彼は理解できなかった。自分の経歴がなぜ機密文書として保管されなければならないのか、そして当事者である自分が自分の全ての経歴を知ることができないのかを。
「お前たちはいったい何を隠しているんだ?」
「…………」
感情の高ぶったティスを見て、セリアは依然として口を閉ざしていた。
「セリア……頼む。ほんの少しだけでいい。」
おそらくもう隠し通せないと判断したのか、セリアはしばらく迷った後、ゆっくりと口を開いた。
「話せることは少ない。しかも分かりにくいかもしれない。まずは座って聞け。」
その言葉を聞いて、ティスはおとなしくソファに戻った。
「……五年前、任務中にお前を発見した。当時の君はほとんど無惨な状態で、全身に大きな傷を負っていたが、かすかに息はあった。」
それを聞いて、ティスの手は無意識に震えた。
「お前を軍隊に連れ戻し、医療班に治療を依頼した。お前の情報を調べると、まるで突然そこに現れたかのようで、直系の親族や親しい友人も一人も見つからなかった。軍隊にもお前を住まわせる場所がなかったので、俺が家に連れ帰った。その日から、お前にティス・セシスという名前をつけた。」
「…………」
「お前の魔法も俺が一から教えた。三階魔法学師の水準は軍の認定だ。魔法の相性が悪いのは、お前の体質に関係している。お前の体質は検査の結果、氷系魔法に非常に優れているが、火魔法に対する耐性は極めて低いと判定された。」
「だから軍はお前に監視をさせたのか?」
「その通りだ。そしてお前はその優れた魔法の才能から、帝国魔導士団首席行動組に編入され、職務は《断罪》、コードネームは‘氷霜’だ。」
そこでセリアは言葉を止めた。どうやら彼女が話したくない部分に差し掛かったようだ。
「……その後のことは、二年前のあの作戦だ。あれは‘審判’が離反する前の最後の作戦であり、お前にとっても今のところ最後の作戦だ。」
ティスの指が強く握られ、茶杯が微かにカチリと音を立てた。
「その作戦で、お前は突然連絡が途絶えた。我々がお前を発見した時、お前の周囲には正体不明の勢力の魔法使いの死体や、何人かの民間人の死体があった。彼らは例外なく、全て深刻な凍傷を負っていた。」
ここまで聞いて、ティスの喉仏が上下に動いた。何か言おうとしているようだった。
「我々が受け取った任務の情報は‘指定人物の追跡及び連行’だった。軍は一様に、あの死傷事故はお前が引き起こしたと断定した――――」
「もういい…………」
ティスの声は低く押し殺され、セリアの言葉を遮った。喉の奥から絞り出すような声だった。

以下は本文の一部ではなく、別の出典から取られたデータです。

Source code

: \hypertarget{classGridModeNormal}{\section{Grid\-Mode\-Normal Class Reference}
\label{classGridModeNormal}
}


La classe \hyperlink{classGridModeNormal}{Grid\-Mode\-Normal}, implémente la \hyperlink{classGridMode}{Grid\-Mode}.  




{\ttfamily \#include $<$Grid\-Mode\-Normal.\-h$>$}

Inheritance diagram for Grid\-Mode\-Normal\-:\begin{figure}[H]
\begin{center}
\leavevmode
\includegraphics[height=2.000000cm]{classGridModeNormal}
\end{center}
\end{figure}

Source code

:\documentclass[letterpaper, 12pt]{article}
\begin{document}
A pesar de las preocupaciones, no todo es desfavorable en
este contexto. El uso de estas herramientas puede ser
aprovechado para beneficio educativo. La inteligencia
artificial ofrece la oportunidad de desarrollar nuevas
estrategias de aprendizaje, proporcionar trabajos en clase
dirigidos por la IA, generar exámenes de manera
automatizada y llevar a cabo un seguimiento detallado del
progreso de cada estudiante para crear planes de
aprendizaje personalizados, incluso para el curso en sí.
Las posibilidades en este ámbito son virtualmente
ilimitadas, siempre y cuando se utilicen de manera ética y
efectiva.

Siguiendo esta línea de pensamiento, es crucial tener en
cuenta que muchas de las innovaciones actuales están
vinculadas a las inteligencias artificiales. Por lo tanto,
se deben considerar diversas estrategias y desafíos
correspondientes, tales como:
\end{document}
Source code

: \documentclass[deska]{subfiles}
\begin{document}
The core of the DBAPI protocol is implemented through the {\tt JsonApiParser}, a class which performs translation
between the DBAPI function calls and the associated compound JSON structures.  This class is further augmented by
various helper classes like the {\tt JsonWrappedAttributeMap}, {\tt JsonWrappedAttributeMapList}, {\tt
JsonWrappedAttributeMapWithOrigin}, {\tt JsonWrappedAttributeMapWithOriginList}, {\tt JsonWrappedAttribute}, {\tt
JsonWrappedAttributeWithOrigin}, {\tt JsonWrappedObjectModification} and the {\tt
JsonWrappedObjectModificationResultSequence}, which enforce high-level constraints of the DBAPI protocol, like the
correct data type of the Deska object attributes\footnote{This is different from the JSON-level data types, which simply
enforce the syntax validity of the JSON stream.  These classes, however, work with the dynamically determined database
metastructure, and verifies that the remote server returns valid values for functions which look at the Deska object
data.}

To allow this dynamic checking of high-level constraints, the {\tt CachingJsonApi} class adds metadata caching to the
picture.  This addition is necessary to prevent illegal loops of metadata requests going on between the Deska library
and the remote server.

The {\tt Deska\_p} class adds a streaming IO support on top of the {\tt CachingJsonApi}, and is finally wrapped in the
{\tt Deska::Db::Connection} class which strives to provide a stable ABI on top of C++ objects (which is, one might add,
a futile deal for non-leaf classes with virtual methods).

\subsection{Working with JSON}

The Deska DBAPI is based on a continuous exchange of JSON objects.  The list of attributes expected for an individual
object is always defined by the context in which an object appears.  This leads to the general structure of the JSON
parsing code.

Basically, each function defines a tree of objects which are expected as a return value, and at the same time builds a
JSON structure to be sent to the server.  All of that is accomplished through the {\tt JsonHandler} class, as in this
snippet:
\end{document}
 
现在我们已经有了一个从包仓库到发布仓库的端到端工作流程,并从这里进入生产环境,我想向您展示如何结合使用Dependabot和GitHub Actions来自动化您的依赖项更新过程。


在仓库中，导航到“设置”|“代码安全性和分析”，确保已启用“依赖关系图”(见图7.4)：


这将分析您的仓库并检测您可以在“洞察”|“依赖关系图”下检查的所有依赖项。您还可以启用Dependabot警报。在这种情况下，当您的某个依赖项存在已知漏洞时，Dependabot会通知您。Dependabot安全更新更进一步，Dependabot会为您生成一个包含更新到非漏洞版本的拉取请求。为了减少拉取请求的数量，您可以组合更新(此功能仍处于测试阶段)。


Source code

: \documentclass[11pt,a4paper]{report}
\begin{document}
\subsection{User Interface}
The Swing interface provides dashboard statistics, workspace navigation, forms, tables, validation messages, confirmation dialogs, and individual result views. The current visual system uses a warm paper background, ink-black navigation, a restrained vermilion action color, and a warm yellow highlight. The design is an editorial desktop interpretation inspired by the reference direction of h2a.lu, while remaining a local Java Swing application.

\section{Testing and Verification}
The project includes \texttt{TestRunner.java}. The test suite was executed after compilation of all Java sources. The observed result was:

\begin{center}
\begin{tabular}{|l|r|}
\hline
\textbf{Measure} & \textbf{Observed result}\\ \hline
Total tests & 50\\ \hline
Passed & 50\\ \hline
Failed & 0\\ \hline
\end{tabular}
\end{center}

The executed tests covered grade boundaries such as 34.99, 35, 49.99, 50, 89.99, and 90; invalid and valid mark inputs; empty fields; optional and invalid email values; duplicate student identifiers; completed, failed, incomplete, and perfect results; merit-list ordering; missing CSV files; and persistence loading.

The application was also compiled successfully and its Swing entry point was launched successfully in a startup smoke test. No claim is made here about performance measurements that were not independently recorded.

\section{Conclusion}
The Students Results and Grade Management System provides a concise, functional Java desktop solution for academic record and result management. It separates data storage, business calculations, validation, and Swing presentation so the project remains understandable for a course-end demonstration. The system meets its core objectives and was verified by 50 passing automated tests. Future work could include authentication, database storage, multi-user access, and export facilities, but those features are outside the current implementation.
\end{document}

そしてこれを言い終えたセリアは、重荷を下ろしたかのように一息ついた。
セリアの話を聞き終えたティスは、気持ちが少し落ち着いた。胸の中の何かが解けたような気がしたと同時に、何かがより重くなったような気もした。セリアがここまで話してくれたにもかかわらず、ティスには自分の状況についてまだ多くの疑問が残っていた。

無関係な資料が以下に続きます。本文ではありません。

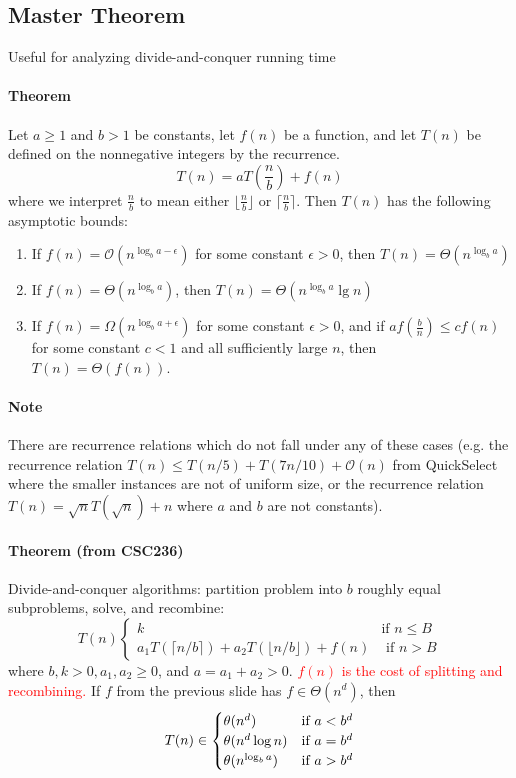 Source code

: \documentclass[11pt]{article}
\begin{document}
\subsection{Master Theorem}
Useful for analyzing divide-and-conquer running time
\paragraph{Theorem}
Let $a \geq 1$ and $b > 1$ be constants, let $f(n)$ be a function, and let $	T(n)$ be defined on the nonnegative integers by the recurrence.
$$T(n) = aT(\frac{n}{b}) + f(n)$$
where we interpret $\frac{n}{b}$ to mean either $\lfloor \frac{n}{b} \rfloor$ or $\lceil \frac{n}{b} \rceil$. Then $T(n)$ has the following asymptotic bounds:
\begin{enumerate}
	\item If $f(n) = \mathcal{O}(n^{\log_b{a-\epsilon}})$ for some constant $\epsilon > 0$, then $T(n) = \Theta(n^{\log_b a})$
	\item If $f(n) = \Theta(n^{\log_b a})$, then $T(n) = \Theta(n^{\log_b a} \lg n)$
	\item If $f(n) = \Omega(n^{\log_b{a+\epsilon}})$ for some constant $\epsilon > 0$, and if $af(\frac{b}{n}) \leq cf(n)$ for some constant $c < 1$ and all sufficiently large $n$, then $T(n) = \Theta(f(n))$.	
\end{enumerate}

\paragraph{Note}
There are recurrence relations which do not fall under any of these cases (e.g. the recurrence relation $T(n) \leq T(n/5) + T(7n/10) + \mathcal{O}(n)$ from QuickSelect where the smaller instances are not of uniform size, or the recurrence relation $T(n) = \sqrt{n}T(\sqrt{n}) + n$ where $a$ and $b$ are not constants).

\paragraph{Theorem (from CSC236)}
Divide-and-conquer algorithms: partition problem into $b$ roughly equal subproblems, solve, and recombine:
$$T(n) \begin{cases}
	k & \text{if $n \leq B$} \\
a_1T(\lceil n / b \rceil) + a_2T(\lfloor n/b \rfloor) + f(n) & \text{ if $n > B$}
\end{cases}$$
where $b, k >0, a_1, a_2 \geq 0$, and $a = a_1 + a_2 > 0$. \textcolor{red}{$f(n)$ is the cost of splitting and recombining.} If $f$ from the previous slide has $f \in \Theta(n^d)$, then
$$T(n) \in \begin{cases}
	\theta(n^d) & \text{if $ a < b^d$} \\
	\theta(n^d\log n) & \text{if $a = b^d$} \\
	\theta(n^{\log_b a}) & \text{if $a > b^d$}
\end{cases}
$$
\end{document}
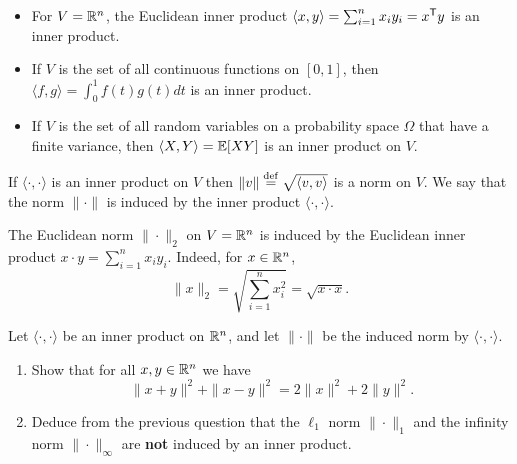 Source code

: \documentclass[11pt,nocut]{article}
\begin{document}
\begin{example}
	\leavevmode
	\begin{itemize}
		\item For $V = \mathbb{R}^n$, the Euclidean inner product $\langle x,y\rangle = \sum_{i=1}^n x_i y_i = x^{{\sf T}} y$ is an inner product.
		\item If $V$ is the set of all continuous functions on $[0,1]$, then $\langle f,g\rangle = \int_0^1 f(t) g(t) dt$ is an inner product.
		\item If $V$ is the set of all random variables on a probability space $\Omega$ that have a finite variance, then $\langle X, Y \rangle = \mathbb{E}[XY]$ is an inner product on $V$.
	\end{itemize}
\end{example}

\begin{proposition}
	If $\langle \cdot, \cdot \rangle$ is an inner product on $V$ then $\| v \| \overset{\rm def}{=} \sqrt{\langle v, v \rangle}$ is a norm on $V$. We say  that the norm $\| \cdot \|$ is induced by the inner product $\langle \cdot, \cdot \rangle$.
\end{proposition}

\begin{remark}
	The Euclidean norm $\| \cdot \|_2$ on $V=\mathbb{R}^n$ is induced by the Euclidean inner product $x \cdot y = \sum_{i=1}^n x_i y_i$. Indeed, for $x \in \mathbb{R}^n$,
	$$
	\|x\|_2 = \sqrt{\sum_{i=1}^n x_i^2} = \sqrt{x \cdot x}.
	$$
\end{remark}
\begin{exercise}
	Let $\langle \cdot, \cdot \rangle$ be an inner product on $\mathbb{R}^n$, and let $\| \cdot \|$ be the induced norm by $\langle \cdot, \cdot \rangle$.
	\begin{enumerate}[label=\normalfont(\textbf{\alph*})]
		\item Show that for all $x,y \in \mathbb{R}^n$ we have
			$$
			\|x+y\|^2 + \|x-y\|^2 = 2 \|x\|^2 + 2 \|y\|^2.
			$$
		\item Deduce from the previous question that the $\ell_1$ norm $\| \cdot \|_1$ and the infinity norm $\| \cdot \|_{\infty}$ are \textbf{not} induced by an inner product.
	\end{enumerate}
\end{exercise}
\end{document}
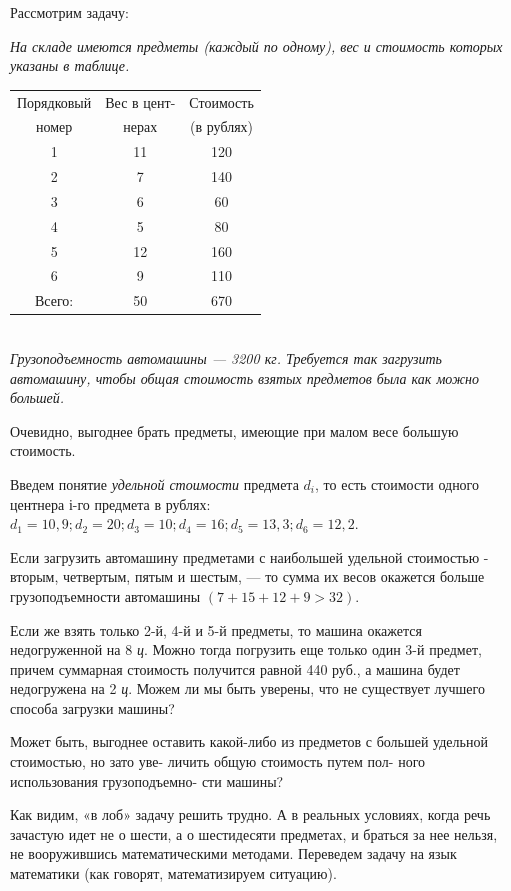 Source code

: \begin{multicols}{2}
Рассмотрим задачу:

\textit{На складе имеются предметы (каждый по одному), вес и стоимость которых указаны в таблице.}
\\

\noindent
\begin{tabular}{c|c|c}
    \hline
    Порядковый&Вес в цент-&Стоимость\\
    номер&нерах&(в рублях)\\
    \hline
    1&11&120\\
    2&7&140\\
    3&6&60\\
    4&5&80\\
    5&12&160\\
    6&9&110\\
    \hline
    Всего:&50&670
\end{tabular}
\\

\textit{Грузоподъемность автомашины — 3200 кг. Требуется так загрузить автомашину, чтобы общая стоимость взятых предметов была как можно большей.}

Очевидно, выгоднее брать предметы, имеющие при малом весе большую стоимость.

Введем понятие \textit{удельной стоимости} предмета $d_i$, то есть стоимости одного центнера $і$-го предмета в рублях: $d_1=10,9; d_2=20; d_3=10; d_4=16; d_5=13,3; d_6=12,2$.

Если загрузить автомашину предметами с наибольшей удельной стоимостью - вторым, четвертым, пятым
и шестым, — то сумма их весов окажется больше грузоподъемности автомашины $(7+15+12+9>32)$.

Если же взять только 2-й, 4-й и 5-й предметы, то машина окажется недогруженной на 8 \textit{ц}. Можно тогда погрузить еще только один 3-й предмет, причем суммарная стоимость получится равной 440 руб., а машина будет недогружена на 2 \textit{ц}. Можем ли мы быть уверены, что не существует лучшего способа загрузки машины?

Может быть, выгоднее оставить какой-либо из предметов с большей удельной стоимостью, но зато уве- личить общую стоимость путем пол- ного использования грузоподъемно-
сти машины?

Как видим, «в лоб» задачу решить трудно. А в реальных условиях, когда речь зачастую идет не о шести, а о шестидесяти предметах, и браться за нее нельзя, не вооружившись математическими методами. Переведем задачу на язык математики (как говорят, математизируем ситуацию).


\end{multicols}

気持ちを落ち着けた後、ティスは先ほど落としそうになった茶杯を持ち上げ、一口お茶を飲んだ。
「味はどうだ?」
「まあ……悪くない。馴染みのある味だが、少し冷めたな。」
「それは当然だ。何せお前を軍隊から連れ帰った時も、このお茶を飲ませたんだからな。」
ティスがお茶を飲むのを見て、セリアは感慨深げに昔のことを口にした。
そう言えば、セリアは軍隊にいた時からお茶を飲むのが好きだった。仕事中も休憩中も、彼女の手元には大抵お茶が置いてあった。
「すまなかった。先ほどは取り乱してしまった。」
「気にするな。ああいう状況なら、誰だって感情的になる。」
二人は向かい合って座り、それぞれ自分の茶杯を手にしていた。
セリアは自分の茶杯を一気に飲み干し、カップを置いた。
「よし、明日の授業の準備をする。一人でいたいなら、邪魔はしない。」
そう言って、セリアは自分の部屋へ向かった。
「でも一つ言っておく。何が正しくて何が間違っているのか、よく考えろ。」
セリアは自分の部屋に入っていき、ティスだけがリビングに残された。
手にした茶杯を見つめながら、ティスは心の中でセリアの言葉を反芻していた。
「……‘よく考えろ’……か……」
ティスは茶杯を手に取り、お茶の表面に映る自分の姿を見つめた。その顔は何年も見てきたものだが、いつもどこか他人のように感じられた。まるで水の層を隔てていて、はっきりと見えないかのように。
リビングには時計の振り子の音だけが残っていた。一つ……また一つ。